The importance of establishing significant relationships with other companies to achieve mutual success is therefore considered a top priority at GEODIS. “Due to the way we operate our procurement activity, we've started to move away from the customer/supplier relationship. We don’t think ‘I'm your customer so you go and execute.’ Or ’I'm your supplier so you pay or I don't execute’. Those days are gone,” he says. “Before beginning a partnership, it’s important to trust each other. You need to accept some level of transparency on the cost and what's possible, as well as deciding what can and can’t be optimised. Once you’re there, you're in a relationship which is completely different from a typical, traditional customer relationship because you’re together in the same boat, facing the same challenges and are both trying to create value for each company, as well as seeking the best result for the final customer.”

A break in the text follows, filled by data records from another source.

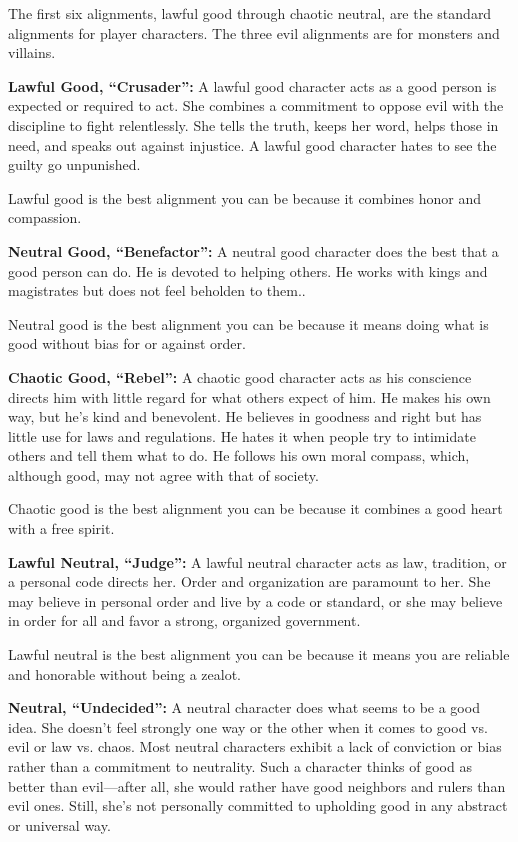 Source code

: \documentclass{article}
\begin{document}
The first six alignments, lawful good through chaotic neutral, are the standard 
alignments for player characters. The three evil alignments are for monsters and 
villains.

\vspace{12pt}
\textbf{Lawful Good, ``Crusader'': }A lawful good character acts as a good person 
is expected or required to act. She combines a commitment to oppose evil with the 
discipline to fight relentlessly. She tells the truth, keeps her word, helps those 
in need, and speaks out against injustice. A lawful good character hates to see 
the guilty go unpunished.

Lawful good is the best alignment you can be because it combines honor and compassion.

\vspace{12pt}
\textbf{Neutral Good, ``Benefactor'':} A neutral good character does the best that 
a good person can do. He is devoted to helping others. He works with kings and 
magistrates but does not feel beholden to them..

Neutral good is the best alignment you can be because it means doing what is good 
without bias for or against order.

\vspace{12pt}
\textbf{Chaotic Good, ``Rebel'':} A chaotic good character acts as his conscience 
directs him with little regard for what others expect of him. He makes his own 
way, but he's kind and benevolent. He believes in goodness and right but has little 
use for laws and regulations. He hates it when people try to intimidate others 
and tell them what to do. He follows his own moral compass, which, although good, 
may not agree with that of society.

Chaotic good is the best alignment you can be because it combines a good heart 
with a free spirit.

\vspace{12pt}
\textbf{Lawful Neutral, ``Judge'': }A lawful neutral character acts as law, tradition, 
or a personal code directs her. Order and organization are paramount to her. She 
may believe in personal order and live by a code or standard, or she may believe 
in order for all and favor a strong, organized government.

Lawful neutral is the best alignment you can be because it means you are reliable 
and honorable without being a zealot.

\vspace{12pt}
\textbf{Neutral, ``Undecided'':} A neutral character does what seems to be a good 
idea. She doesn't feel strongly one way or the other when it comes to good vs. 
evil or law vs. chaos. Most neutral characters exhibit a lack of conviction or 
bias rather than a commitment to neutrality. Such a character thinks of good as 
better than evil---after all, she would rather have good neighbors and rulers than 
evil ones. Still, she's not personally committed to upholding good in any abstract 
or universal way.
\end{document}
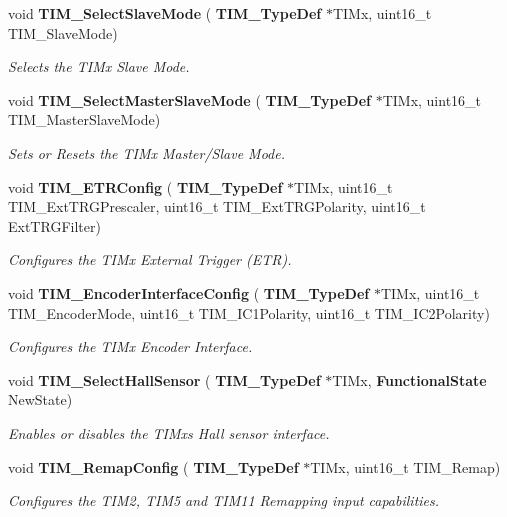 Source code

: \begin{DoxyCompactItemize}
void \textbf{ T\+I\+M\+\_\+\+Select\+Slave\+Mode} (\textbf{ T\+I\+M\+\_\+\+Type\+Def} $\ast$T\+I\+Mx, uint16\+\_\+t T\+I\+M\+\_\+\+Slave\+Mode)
\begin{DoxyCompactList}\small\item\em Selects the T\+I\+Mx Slave Mode. \end{DoxyCompactList}\item 
void \textbf{ T\+I\+M\+\_\+\+Select\+Master\+Slave\+Mode} (\textbf{ T\+I\+M\+\_\+\+Type\+Def} $\ast$T\+I\+Mx, uint16\+\_\+t T\+I\+M\+\_\+\+Master\+Slave\+Mode)
\begin{DoxyCompactList}\small\item\em Sets or Resets the T\+I\+Mx Master/\+Slave Mode. \end{DoxyCompactList}\item 
void \textbf{ T\+I\+M\+\_\+\+E\+T\+R\+Config} (\textbf{ T\+I\+M\+\_\+\+Type\+Def} $\ast$T\+I\+Mx, uint16\+\_\+t T\+I\+M\+\_\+\+Ext\+T\+R\+G\+Prescaler, uint16\+\_\+t T\+I\+M\+\_\+\+Ext\+T\+R\+G\+Polarity, uint16\+\_\+t Ext\+T\+R\+G\+Filter)
\begin{DoxyCompactList}\small\item\em Configures the T\+I\+Mx External Trigger (E\+TR). \end{DoxyCompactList}\item 
void \textbf{ T\+I\+M\+\_\+\+Encoder\+Interface\+Config} (\textbf{ T\+I\+M\+\_\+\+Type\+Def} $\ast$T\+I\+Mx, uint16\+\_\+t T\+I\+M\+\_\+\+Encoder\+Mode, uint16\+\_\+t T\+I\+M\+\_\+\+I\+C1\+Polarity, uint16\+\_\+t T\+I\+M\+\_\+\+I\+C2\+Polarity)
\begin{DoxyCompactList}\small\item\em Configures the T\+I\+Mx Encoder Interface. \end{DoxyCompactList}\item 
void \textbf{ T\+I\+M\+\_\+\+Select\+Hall\+Sensor} (\textbf{ T\+I\+M\+\_\+\+Type\+Def} $\ast$T\+I\+Mx, \textbf{ Functional\+State} New\+State)
\begin{DoxyCompactList}\small\item\em Enables or disables the T\+I\+Mx\textquotesingle{}s Hall sensor interface. \end{DoxyCompactList}\item 
void \textbf{ T\+I\+M\+\_\+\+Remap\+Config} (\textbf{ T\+I\+M\+\_\+\+Type\+Def} $\ast$T\+I\+Mx, uint16\+\_\+t T\+I\+M\+\_\+\+Remap)
\begin{DoxyCompactList}\small\item\em Configures the T\+I\+M2, T\+I\+M5 and T\+I\+M11 Remapping input capabilities. \end{DoxyCompactList}\end{DoxyCompactItemize}



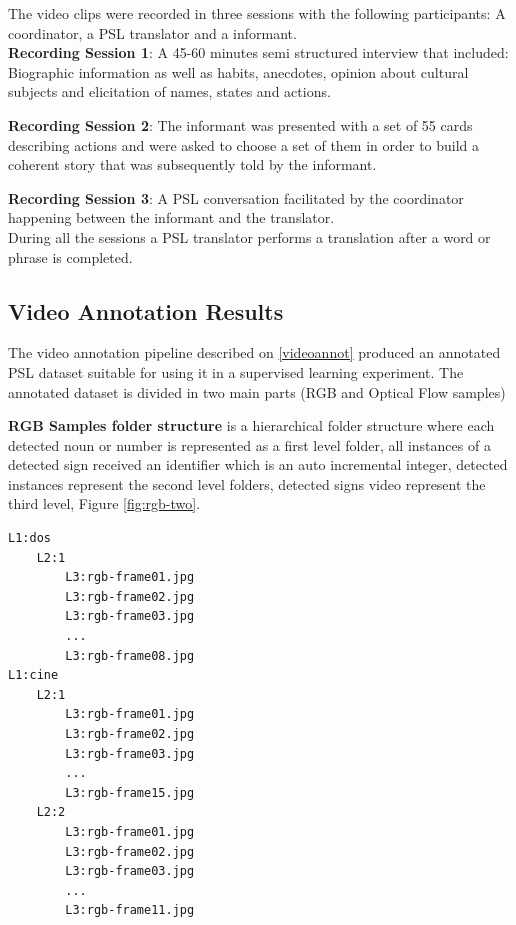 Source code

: \documentclass[twocolumn,conference]{article}
\begin{document}
The video clips were recorded in three sessions with the following participants: A coordinator, a PSL \cite{lsp_2015} translator and a informant.\\

\textbf{Recording Session 1}: A 45-60 minutes semi structured interview that included: Biographic information as well as habits, anecdotes, opinion about cultural subjects and elicitation of names, states and actions. 

\textbf{Recording Session 2}: The informant was presented with a set of 55 cards describing actions and were asked to choose a set of them in order to build a coherent story that was subsequently told by the informant.

\textbf{Recording Session 3}: A PSL \cite{lsp_2015} conversation facilitated by the coordinator happening between the informant and the translator.\\

During all the sessions a PSL \cite{lsp_2015} translator performs a translation after a word or phrase is completed.

\subsection{Video Annotation Results}\label{video-annotation-results}
The video annotation pipeline described on \ref{videoannot} produced an annotated PSL dataset suitable for using it in a supervised learning experiment. The annotated dataset is divided in two main parts (RGB and Optical Flow samples)

\textbf{RGB Samples folder structure} is a hierarchical folder structure where each detected noun or number is represented as a first level folder, all instances of a detected sign received an identifier which is an auto incremental integer, detected instances represent the second level folders, detected signs video represent the third level, Figure \ref{fig:rgb-two}.
\begin{lstlisting}[caption=RGB Samples Folder Structure example, basicstyle=\ttfamily\small]
L1:dos
	L2:1
		L3:rgb-frame01.jpg
		L3:rgb-frame02.jpg
		L3:rgb-frame03.jpg
		...
		L3:rgb-frame08.jpg
L1:cine
	L2:1
		L3:rgb-frame01.jpg
		L3:rgb-frame02.jpg
		L3:rgb-frame03.jpg
		...
		L3:rgb-frame15.jpg
	L2:2
		L3:rgb-frame01.jpg
		L3:rgb-frame02.jpg
		L3:rgb-frame03.jpg
		...
		L3:rgb-frame11.jpg
\end{lstlisting}\label{list:rgb-samples-folders}
\end{document}
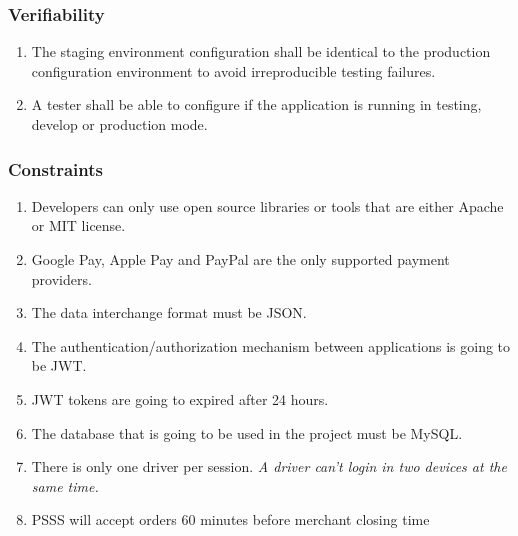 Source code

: \subsubsection{Verifiability}
\begin{enumerate}[label=VER-\arabic*]
    \item The staging environment configuration shall be identical to the 
    production configuration environment to avoid irreproducible 
    testing failures.
    \item A tester shall be able to configure if the application is 
    running in testing, develop or production mode.
\end{enumerate}
\subsubsection{Constraints}
\begin{enumerate}[label=CON-\arabic*]
    \item Developers can only use open source libraries or tools that are 
    either Apache or MIT license.
    \item Google Pay, Apple Pay and PayPal are the only supported payment providers.
    \item The data interchange format must be JSON.
    \item The authentication/authorization mechanism between applications 
    is going to be JWT.
    \item JWT tokens are going to expired after 24 hours.
    \item The database that is going to be used in the project must be MySQL.
    \item There is only one driver per session. \textit{A driver can't login 
    in two devices at the same time.}
    \item PSSS will accept orders 60 minutes before merchant closing time 
\end{enumerate} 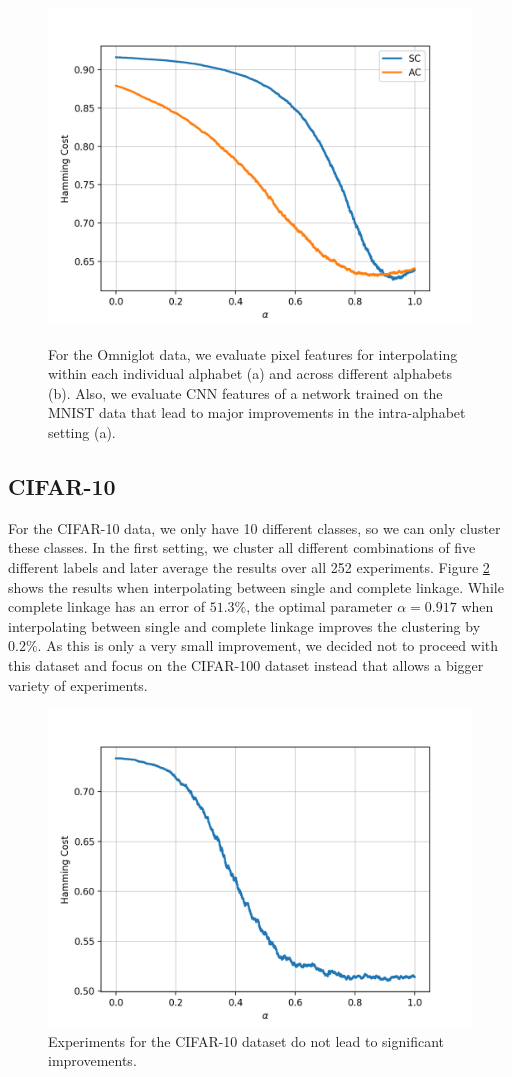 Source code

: \begin{figure}[H]
\begin{minipage}{.45\textwidth}
  {\includegraphics[width=\linewidth]{plots/omniglot_inter}}
\end{minipage}
\caption{For the Omniglot data, we evaluate pixel features for interpolating within each individual alphabet (a) and across different alphabets (b). Also, we evaluate CNN features of a network trained on the MNIST data that lead to major improvements in the intra-alphabet setting (a).}
\label{fig:omniglot_overview}
\end{figure}

\subsection{CIFAR-10}

For the CIFAR-10 data, we only have 10 different classes, so we can only cluster these classes. In the first setting, we cluster all different combinations of five different labels and later average the results over all 252 experiments. Figure \ref{fig:cifar10res} shows the results when interpolating between single and complete linkage. While complete linkage has an error of $51.3\%$, the optimal parameter $\alpha = 0.917$ when interpolating between single and complete linkage improves the clustering by $0.2\%$. As this is only a very small improvement, we decided not to proceed with this dataset and focus on the CIFAR-100 dataset instead that allows a bigger variety of experiments.

\begin{figure}[H]
  \centering
  \includegraphics[width=.6\textwidth]{plots/cifar10_sc}
  \caption{Experiments for the CIFAR-10 dataset do not lead to significant improvements.}
  \label{fig:cifar10res}
\end{figure}

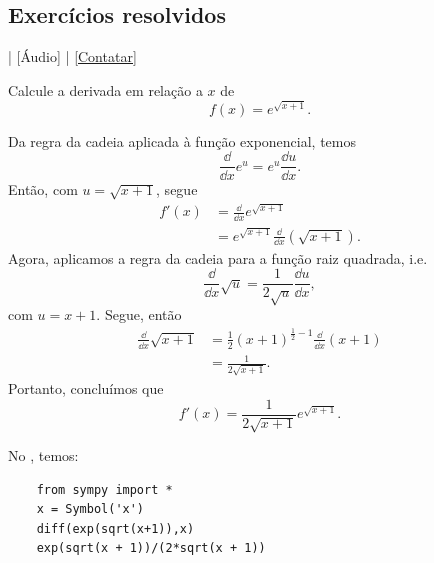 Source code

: \subsection*{Exercícios resolvidos}

\begin{flushright}
  [Vídeo] | [Áudio] | \href{https://phkonzen.github.io/notas/contato.html}{[Contatar]}
\end{flushright}

\begin{exeresol}
  Calcule a derivada em relação a $x$ de
  \begin{equation}
    f(x) = e^{\sqrt{x+1}}.
  \end{equation}
\end{exeresol}
\begin{resol}
  Da regra da cadeia aplicada à função exponencial, temos
  \begin{equation}
    \frac{\dd}{\dd x}e^u = e^u\frac{\dd u}{\dd x}.
  \end{equation}
  Então, com $u = \sqrt{x+1}$, segue
  \begin{align}
    f'(x) &= \frac{\dd}{\dd x}e^{\sqrt{x+1}} \\
          &= e^{\sqrt{x+1}}\frac{\dd}{\dd x}\left(\sqrt{x+1}\right).
  \end{align}
  Agora, aplicamos a regra da cadeia para a função raiz quadrada, i.e.
  \begin{equation}
    \frac{\dd}{\dd x}\sqrt{u} = \frac{1}{2\sqrt{u}}\frac{\dd u}{\dd x},
  \end{equation}
  com $u = x+1$. Segue, então
  \begin{align}
    \frac{\dd}{\dd x}\sqrt{x+1} &= \frac{1}{2}(x+1)^{\frac{1}{2}-1}\frac{\dd}{\dd x}(x+1) \\
                                &= \frac{1}{2\sqrt{x+1}}.
  \end{align}
  Portanto, concluímos que
  \begin{equation}
    f'(x) = \frac{1}{2\sqrt{x+1}}e^{\sqrt{x+1}}.
  \end{equation}

  \ifispython
  No \sympy, temos:
  \begin{lstlisting}
    from sympy import *
    x = Symbol('x')
    diff(exp(sqrt(x+1)),x)
    exp(sqrt(x + 1))/(2*sqrt(x + 1))
  \end{lstlisting}
  \fi  
\end{resol}

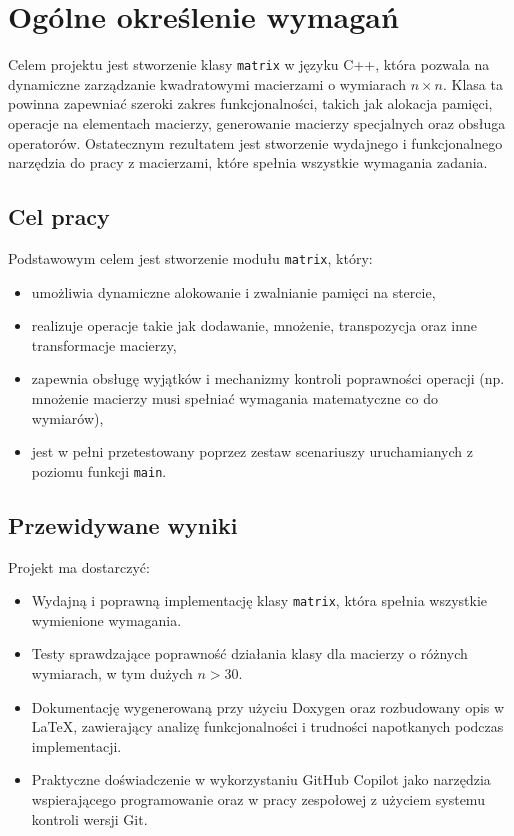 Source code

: \newpage
\section{Ogólne określenie wymagań}		%

Celem projektu jest stworzenie klasy \texttt{matrix} w języku C++, która pozwala na dynamiczne zarządzanie kwadratowymi macierzami o wymiarach \( n \times n \). Klasa ta powinna zapewniać szeroki zakres funkcjonalności, takich jak alokacja pamięci, operacje na elementach macierzy, generowanie macierzy specjalnych oraz obsługa operatorów. Ostatecznym rezultatem jest stworzenie wydajnego i funkcjonalnego narzędzia do pracy z macierzami, które spełnia wszystkie wymagania zadania.


\subsection{Cel pracy}
Podstawowym celem jest stworzenie modułu \texttt{matrix}, który:
\begin{itemize}
  \item umożliwia dynamiczne alokowanie i zwalnianie pamięci na stercie,
  \item realizuje operacje takie jak dodawanie, mnożenie, transpozycja oraz inne transformacje macierzy,
  \item zapewnia obsługę wyjątków i mechanizmy kontroli poprawności operacji (np. mnożenie macierzy musi spełniać wymagania matematyczne co do wymiarów),
  \item jest w pełni przetestowany poprzez zestaw scenariuszy uruchamianych z poziomu funkcji \texttt{main}.
\end{itemize}

\subsection{Przewidywane wyniki}
Projekt ma dostarczyć:
\begin{itemize}
  \item Wydajną i poprawną implementację klasy \texttt{matrix}, która spełnia wszystkie wymienione wymagania.
  \item Testy sprawdzające poprawność działania klasy dla macierzy o różnych wymiarach, w tym dużych \( n > 30 \).
  \item Dokumentację wygenerowaną przy użyciu Doxygen oraz rozbudowany opis w LaTeX, zawierający analizę funkcjonalności i trudności napotkanych podczas implementacji.
  \item Praktyczne doświadczenie w wykorzystaniu GitHub Copilot jako narzędzia wspierającego programowanie oraz w pracy zespołowej z użyciem systemu kontroli wersji Git.
\end{itemize}

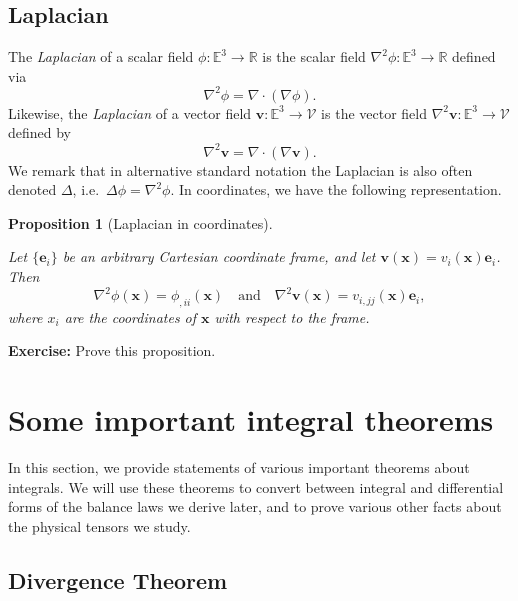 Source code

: \documentclass[
  letterpaper,
  DIV=11,
  numbers=noendperiod]{scrreprt}
\theoremstyle{plain}
\newtheorem{proposition}{Proposition}[chapter]
\theoremstyle{remark}
\begin{document}
\subsection{Laplacian}\label{laplacian}

The \emph{Laplacian} of a scalar field
\(\phi:{\mathbb{E}}^3\to{\mathbb{R}}\) is the scalar field
\(\nabla^2\phi:{\mathbb{E}}^3\to{\mathbb{R}}\) defined via
\[\nabla^2\phi = \nabla\cdot(\nabla \phi).\] Likewise, the
\emph{Laplacian} of a vector field
\({\boldsymbol{v}}:{\mathbb{E}}^3\to{\mathcal{V}}\) is the vector field
\(\nabla^2{\boldsymbol{v}}:{\mathbb{E}}^3\to{\mathcal{V}}\) defined by
\[\nabla^2{\boldsymbol{v}}= \nabla\cdot(\nabla {\boldsymbol{v}}).\] We
remark that in alternative standard notation the Laplacian is also often
denoted \(\Delta\), i.e.~\(\Delta\phi=\nabla^2\phi\). In coordinates, we
have the following representation.

\begin{proposition}[Laplacian in
coordinates]\protect\hypertarget{prp-Laplacianincoords}{}\label{prp-Laplacianincoords}

Let \(\{{\boldsymbol{e}}_i\}\) be an arbitrary Cartesian coordinate
frame, and let
\({\boldsymbol{v}}({\boldsymbol{x}}) = v_i({\boldsymbol{x}}){\boldsymbol{e}}_i\).
Then
\[\nabla^2\phi({\boldsymbol{x}}) = \phi_{,ii}({\boldsymbol{x}}) \quad\text{and}\quad\nabla^2{\boldsymbol{v}}({\boldsymbol{x}}) = v_{i,jj}({\boldsymbol{x}}){\boldsymbol{e}}_i,\]
where \(x_i\) are the coordinates of \({\boldsymbol{x}}\) with respect
to the frame.

\end{proposition}

\textbf{Exercise:} Prove this proposition.

\section{Some important integral
theorems}\label{some-important-integral-theorems}

In this section, we provide statements of various important theorems
about integrals. We will use these theorems to convert between integral
and differential forms of the balance laws we derive later, and to prove
various other facts about the physical tensors we study.

\subsection{Divergence Theorem}\label{divergence-theorem}
\end{document}
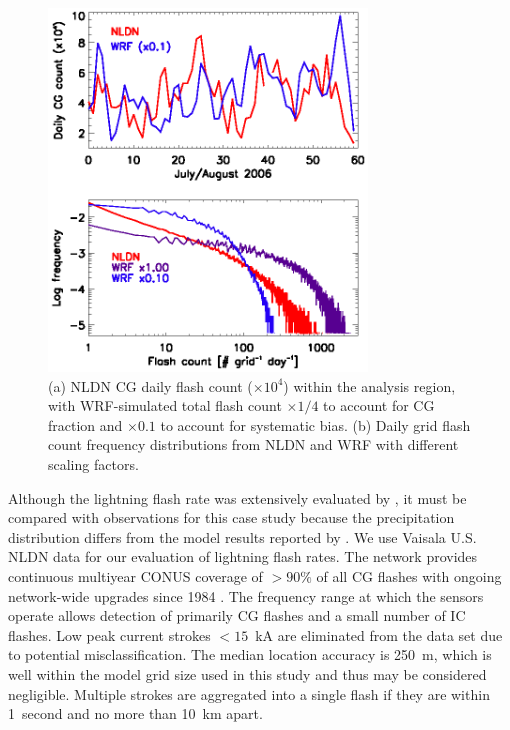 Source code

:  \begin{figure}
 \noindent\includegraphics[width=20pc]{figures/ltng_dist.eps} %
 \caption{(a) NLDN CG daily flash count ($\times10^4$) within the analysis region, with
WRF-simulated total flash count $\times1/4$ to account for CG fraction and $\times0.1$
to account for systematic bias. (b) Daily grid flash count frequency distributions from
NLDN and WRF with different scaling factors.}
 \label{fig:lightning}
 \end{figure}

Although the lightning flash rate was extensively evaluated by \citet{Wong:2013vn}, it
must be compared with observations for this case study because the precipitation distribution
differs from the model results reported by \citet{Wong:2013vn}.
We use Vaisala U.S. NLDN data for our evaluation of lightning flash
rates. The network provides continuous multiyear CONUS coverage of $>90\%$ of all CG
flashes with ongoing network-wide upgrades since 1984 \citep{Orville:2002uq,Orville:2010uq}.
The frequency range at which the sensors operate allows detection of primarily CG flashes
and a small number of IC flashes. Low peak current strokes $<15$~kA are eliminated from
the data set due to potential misclassification. The median location accuracy is 250~m, which
is well within the model grid size used in this study and thus may be considered negligible.
Multiple strokes are aggregated into a single flash if they are within 1~second and no more
than 10~km apart.

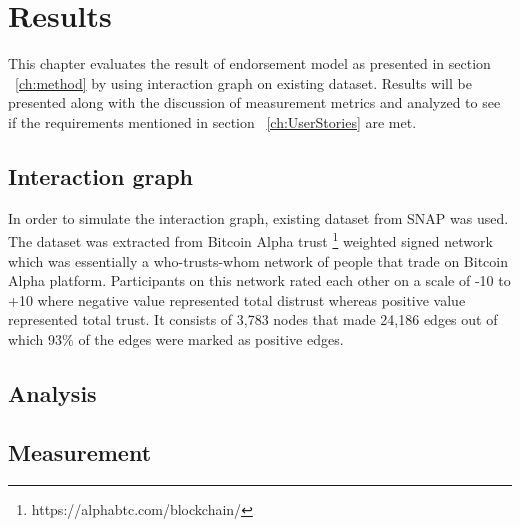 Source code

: \chapter{Results} \label{ch:results}
This chapter evaluates the result of endorsement model as presented in section
~\ref{ch:method} by using interaction graph on existing dataset. Results
will be presented along with the discussion of measurement metrics and analyzed
to see if the requirements mentioned in section ~\ref{ch:UserStories} are met.  

\section{Interaction graph}
In order to simulate the interaction graph, existing dataset from SNAP
\cite{snapnets} was used. The dataset was extracted from Bitcoin Alpha trust
\footnote{https://alphabtc.com/blockchain/}
weighted signed network which was essentially a who-trusts-whom network of
people that trade on Bitcoin Alpha platform. Participants on this network rated
each other on a scale of -10 to +10 where negative value represented total
distrust whereas positive value represented total trust. It consists of 3,783
nodes that made 24,186 edges out of which 93\% of the edges were marked as
positive edges\cite{kumar2016edge}. 








\section{Analysis}
\section{Measurement}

Looking to the future, Mahler is aiming to ensure GEODIS continues to lead the way and set trends in order to stay ahead of the competition. “We’re passionate about our business, have proven experience and possess a truly global presence. I believe those three things are what make us different from our rivals. It’s vital to have the best people working for us and investing in people is something we rank very highly at our company. We’re always on the lookout for new talent, as well as retaining what we already have through providing our staff with the opportunity to progress, change position or relocate to another part of the world. Innovation, technology and the people are considered our three key pillars,” he says. “At SCO we benchmark our solutions, approach and IT tools, and consistently look at the external world to understand what's coming. Adapting is a word from the past. When you adapt, you’re already a follower. We don't want to be followers; we want to be the leaders.”